Ian Gentles, The English Revolution and the Wars in the Three Kingdoms, 1638-1652 (London, 2007), p. 159 [BL Harl. 164, f. 243]:
The almost unrelieved gloom induced by these despatches from the north, south and south-west prompted the hard-line war party member Henry Marten, ‘whose custom it was to bark at everybody’, to voice the first public dissatisfaction with the Earl of Essex’s leadership. Referring to his stationary presence at Windsor Marten declared rhetorically ‘that all these miseries proceeded from his slowness… It was summer in Devonshire, summer in Yorkshire and only winter at Windsor; and therefore desired that we might speedily send to the Lord General to move forward.’
Harleian manuscript 164 is the diary of Sir Simonds D’Ewes, MP for Sudbury in Suffolk. He usually took a moderate conservative position and opposed anything to do with fighting the civil war. This is my transcript of the relevant passage:
Mr Henry Marten stood upp whose custome it was to barke at everie bodie & fell upon the Earle of Essex Lord generall being at windsor: saying, that all these miseries proceeded from his slownes, that wee saw it was summer in Devonshire, summer in yorkeshire & onlie winter at Windsor; & therefore desired that wee might speedelie send to the Lord General to move forward. Alderman Hoile of yorke seconded him; & saied that unless the saied Lord Generall used more care & speed the kingdome would be ruined: but S[i]r Gilbert Gerrard & others excused him that what hee did was by advise of a councell of warre & soe the matter was laied aside for the present
So Ian Gentles wins for quoting D’Ewes most accurately. The way Hexter put the phrase in speech marks and changed the tense of the verb made it look like a direct quote of Marten’s actual words when it wasn’t. Snow followed Hexter but changed ‘only winter’ (which was correct) to ‘cold winter’ for no apparent reason. Waters changed it again to ‘early winter’ (or were these typesetting errors that were missed at the proof stage?). We can correct these errors by comparing with what D’Ewes wrote, but we still don’t have direct access to the words Marten actually used. Other sources don’t help with this.
The incident is also mentioned in the diary of Lawrence Whitaker, MP for Okehampton in Devon (British Library, Add. 31116, f. 14v). After recording reports of atrocities committed by the Cornish army, he wrote:
It was Ordered [tha]t these Relac[i]ons should be sent to [th]e Lo[rd] Gen[er]all, & to desire him to Consider whether it were not high time for [th]e Army to move, w[hi]ch now was, & for a fortnight had beene lying still at Windsor
The Commons Journal never records speeches so there’s no trace there. According to my notes, Walter Yonge’s diary (BL, Add. 18777, f. 81v.) doesn’t add much to the Commons Journal, although his writing is extremely difficult to read (I’m usually good at palaeography, but everyone has their limits).

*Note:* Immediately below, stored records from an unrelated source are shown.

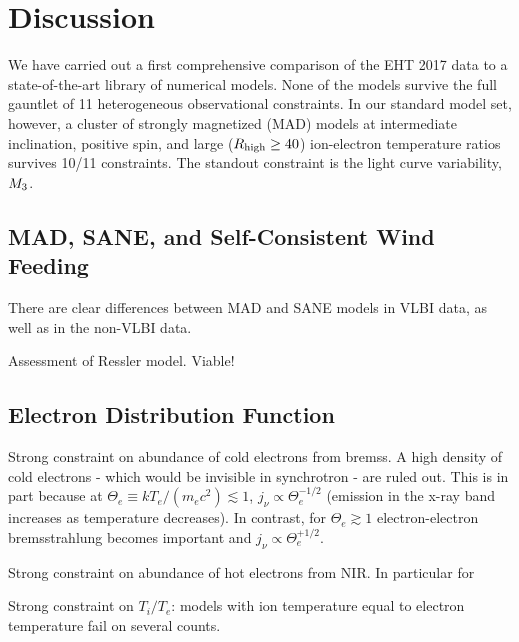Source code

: \section{Discussion}
\label{sec:discussions}

We have carried out a first comprehensive comparison of the EHT 2017 \sgra data to a state-of-the-art library of numerical models.  None of the models survive the full gauntlet of 11 heterogeneous observational constraints.  In our standard model set, however, a cluster of strongly magnetized (MAD) models at intermediate inclination, positive spin, and large ($R_\mathrm{high} \ge 40$) ion-electron temperature ratios survives 10/11 constraints.  The standout constraint is the light curve variability, $M_{3}$.


\subsection{MAD, SANE, and Self-Consistent Wind Feeding}


There are clear differences between MAD and SANE models in VLBI data, as well as in the non-VLBI data.

Assessment of Ressler model.  Viable!

\subsection{Electron Distribution Function}


Strong constraint on abundance of cold electrons from bremss.  A high density of cold electrons - which would be invisible in synchrotron - are ruled out.  This is in part because at $\Theta_e \equiv k T_e/(m_e c^2) \lesssim 1$, $j_\nu \propto \Theta_e^{-1/2}$ (emission in the x-ray band increases as temperature decreases).  In contrast, for $\Theta_e \gtrsim 1$ electron-electron bremsstrahlung becomes important and $j_\nu \propto \Theta_e^{+1/2}$.

Strong constraint on abundance of hot electrons from NIR.  In particular for

Strong constraint on $T_i/T_e$: models with ion temperature equal to electron temperature fail on several counts.

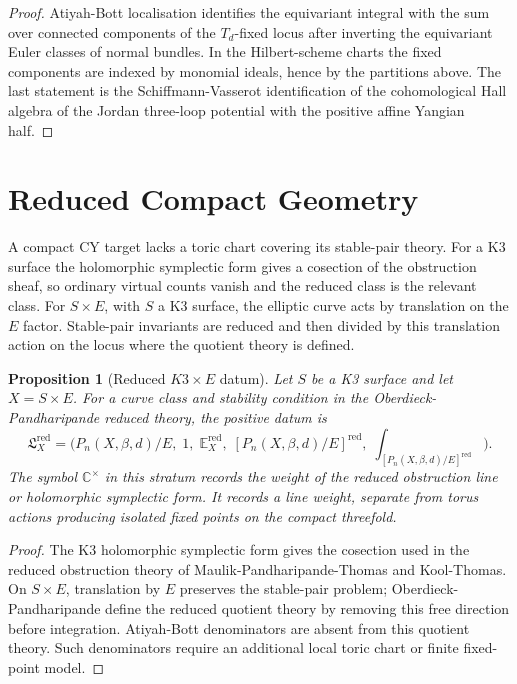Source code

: \documentclass[11pt]{amsart}
\providecommand{\C}{\mathbb{C}}
\theoremstyle{plain}
\newtheorem{proposition}[theorem]{Proposition}
\theoremstyle{definition}
\theoremstyle{remark}
\begin{document}
\begin{proof}
Atiyah-Bott localisation identifies the equivariant integral with the
sum over connected components of the $T_d$-fixed locus after inverting
the equivariant Euler classes of normal bundles. In the Hilbert-scheme
charts the fixed components are indexed by monomial ideals, hence by the
partitions above. The last statement is the Schiffmann-Vasserot
identification of the cohomological Hall algebra of the Jordan
three-loop potential with the positive affine Yangian half.
\end{proof}

\section{Reduced Compact Geometry}

A compact CY target lacks a toric chart covering its stable-pair theory.
For a K3 surface the holomorphic symplectic form gives a cosection of
the obstruction sheaf, so ordinary virtual counts vanish and the reduced
class is the relevant class. For $S\times E$, with $S$ a K3 surface, the
elliptic curve acts by translation on the $E$ factor. Stable-pair
invariants are reduced and then divided by this translation action on
the locus where the quotient theory is defined.

\begin{proposition}[Reduced $K3\times E$ datum]\label{prop:k3e-reduced-datum}
Let $S$ be a K3 surface and let $X=S\times E$. For a curve class and
stability condition in the Oberdieck-Pandharipande reduced theory, the
positive datum is
\[
 \mathfrak L_X^{\mathrm{red}}
 =
 \bigl(P_n(X,\beta,d)/E,\;1,\;\mathbb E_X^{\mathrm{red}},\;
 [P_n(X,\beta,d)/E]^{\mathrm{red}},\;
 \int_{[P_n(X,\beta,d)/E]^{\mathrm{red}}}\bigr).
\]
The symbol $\C^\times$ in this stratum records the weight of the
reduced obstruction line or holomorphic symplectic form. It records a
line weight, separate from torus actions producing isolated fixed points
on the compact threefold.
\end{proposition}

\begin{proof}
The K3 holomorphic symplectic form gives the cosection used in the
reduced obstruction theory of Maulik-Pandharipande-Thomas and
Kool-Thomas. On $S\times E$, translation by $E$ preserves the
stable-pair problem; Oberdieck-Pandharipande define the reduced
quotient theory by removing this free direction before integration.
Atiyah-Bott denominators are absent from this quotient theory. Such
denominators require an additional local toric chart or finite
fixed-point model.
\end{proof}
\end{document}
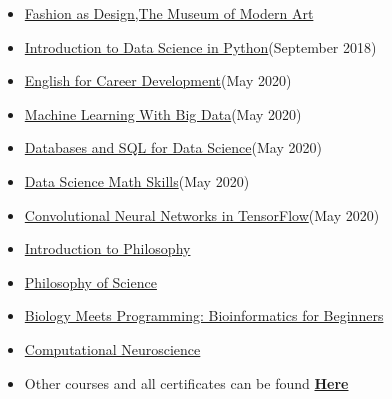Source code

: \documentclass[letterpaper,MMMyyyy,nonstopmode]{simpleresumecv}
\begin{document}
\begin{Body}
\begin{itemize}
\begin{itemize}
    
            
            \item \href {https://www.coursera.org/account/accomplishments/certificate/2L2LR5CLCKV3}
            {Fashion as Design,The Museum of Modern Art}
        
         
                 \item \href {https://www.coursera.org/account/accomplishments/verify/SHNVDERAXLHU}{Introduction to Data Science in Python}(September 2018)
             
        
        \item \href {https://www.coursera.org/account/accomplishments/certificate/RPZJQLVQJAC3}{English for Career Development}(May 2020)
        
        \item \href {https://www.coursera.org/account/accomplishments/certificate/DSDTJAJ225PF}{Machine Learning With Big Data}(May 2020)
        
        \item \href {https://www.coursera.org/account/accomplishments/certificate/N4B2R35GAXB2}{    Databases and SQL for Data Science}(May 2020)
        
        
        \item \href {https://www.coursera.org/account/accomplishments/certificate/7H53FKHFAEGQ}{Data Science Math Skills}(May 2020)
        
        
        \item \href {https://www.coursera.org/account/accomplishments/certificate/5MV7NYYEZ7SQ}{   Convolutional Neural Networks in TensorFlow}(May 2020)
        
       \item \href{https://www.coursera.org/account/accomplishments/certificate/LK22QA98NHP8}{    Introduction to Philosophy}
       \item \href{https://www.coursera.org/account/accomplishments/certificate/4MDAYTPAZDC2}{Philosophy of Science}
       \item \href{https://www.coursera.org/account/accomplishments/certificate/H65GN6U32DPY}{Biology Meets Programming: Bioinformatics for Beginners}
       \item \href{https://www.coursera.org/account/accomplishments/certificate/BUU9S5EZ9KK6}{Computational Neuroscience}
       \newline
        \item 
    Other courses and all certificates can be found \href{https://github.com/Yasaman1997/Certificates} {\textbf{Here}}
    \end{itemize}
  \end{itemize}
  

\end{Body}
\end{document}
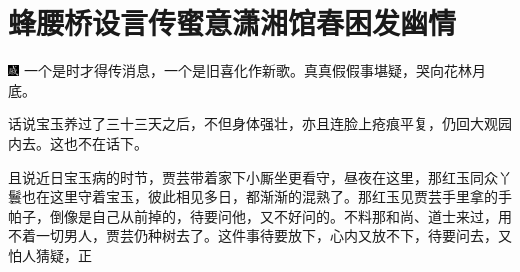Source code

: 

\chapter{蜂腰桥设言传蜜意\hspace{.5em}潇湘馆春困发幽情}

{\includegraphics[width=3mm]{../Images/00005}  \kaishu 一个是时才得传消息，一个是旧喜化作新歌。真真假假事堪疑，哭向花林月底。}

话说宝玉养过了三十三天之后，不但身体强壮，亦且连脸上疮痕平复，仍回大观园内去。这也不在话下。

且说近日宝玉病的时节，贾芸带着家下小厮坐更看守，昼夜在这里，那红玉同众丫鬟也在这里守着宝玉，彼此相见多日，都渐渐的混熟了。那红玉见贾芸手里拿的手帕子，倒像是自己从前掉的，待要问他，又不好问的。不料那和尚、道士来过，用不着一切男人，贾芸仍种树去了。这件事待要放下，心内又放不下，待要问去，又怕人猜疑，正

Every historian I’ve looked at prefers D’Ewes’s account, which is understandable because he gives more detail than Whitaker. But they all omit one part: according to D’Ewes, Essex was defended by his ally Sir Gilbert Gerard. Leaving this out gives the impression that Essex was more unpopular than he actually was. He had friends as well as enemies. Hexter and Snow were generally sympathetic to Essex, and the quote from Hexter above asserts that the aspersions were ‘groundless’, but they both left out some evidence that would have supported their views. As Gentles points out, this was the first time that Essex’s competence had been questioned by someone on the parliamentary side. At this time it was still quite unusual.
Overall this isn’t a very important point but it shows that if something is in quote marks in a peer reviewed publication that doesn’t guarantee that it’s an accurate quote, and if it is an accurate rendition of the quoted text, there might be something interesting next to it in the source that it came from. Footnotes (or other methods of citing sources) don’t automatically give a claim authority, but they make it possible to check. That’s why they’re important.